DATA FOR REVIEW Start Marker

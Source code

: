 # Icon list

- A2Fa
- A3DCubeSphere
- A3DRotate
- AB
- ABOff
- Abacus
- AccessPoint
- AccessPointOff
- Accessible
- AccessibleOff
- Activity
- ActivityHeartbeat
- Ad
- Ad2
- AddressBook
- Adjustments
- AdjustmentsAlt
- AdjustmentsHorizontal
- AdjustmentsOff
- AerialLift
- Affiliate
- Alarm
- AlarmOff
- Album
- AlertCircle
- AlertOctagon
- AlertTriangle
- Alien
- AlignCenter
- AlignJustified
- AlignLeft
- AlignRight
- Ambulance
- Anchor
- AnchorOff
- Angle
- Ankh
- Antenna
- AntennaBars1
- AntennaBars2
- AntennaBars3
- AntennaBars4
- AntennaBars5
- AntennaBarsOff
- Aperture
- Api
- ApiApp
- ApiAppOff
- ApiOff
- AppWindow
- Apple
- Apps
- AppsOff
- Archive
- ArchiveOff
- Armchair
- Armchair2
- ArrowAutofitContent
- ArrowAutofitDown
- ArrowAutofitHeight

DATA FOR REVIEW End Marker

PROBLEM TO SOLVE
Extract the data in full. Keep it word for word.

COMPLETED TASK
Source code

: # Icon list

- A2Fa
- A3DCubeSphere
- A3DRotate
- AB
- ABOff
- Abacus
- AccessPoint
- AccessPointOff
- Accessible
- AccessibleOff
- Activity
- ActivityHeartbeat
- Ad
- Ad2
- AddressBook
- Adjustments
- AdjustmentsAlt
- AdjustmentsHorizontal
- AdjustmentsOff
- AerialLift
- Affiliate
- Alarm
- AlarmOff
- Album
- AlertCircle
- AlertOctagon
- AlertTriangle
- Alien
- AlignCenter
- AlignJustified
- AlignLeft
- AlignRight
- Ambulance
- Anchor
- AnchorOff
- Angle
- Ankh
- Antenna
- AntennaBars1
- AntennaBars2
- AntennaBars3
- AntennaBars4
- AntennaBars5
- AntennaBarsOff
- Aperture
- Api
- ApiApp
- ApiAppOff
- ApiOff
- AppWindow
- Apple
- Apps
- AppsOff
- Archive
- ArchiveOff
- Armchair
- Armchair2
- ArrowAutofitContent
- ArrowAutofitDown
- ArrowAutofitHeight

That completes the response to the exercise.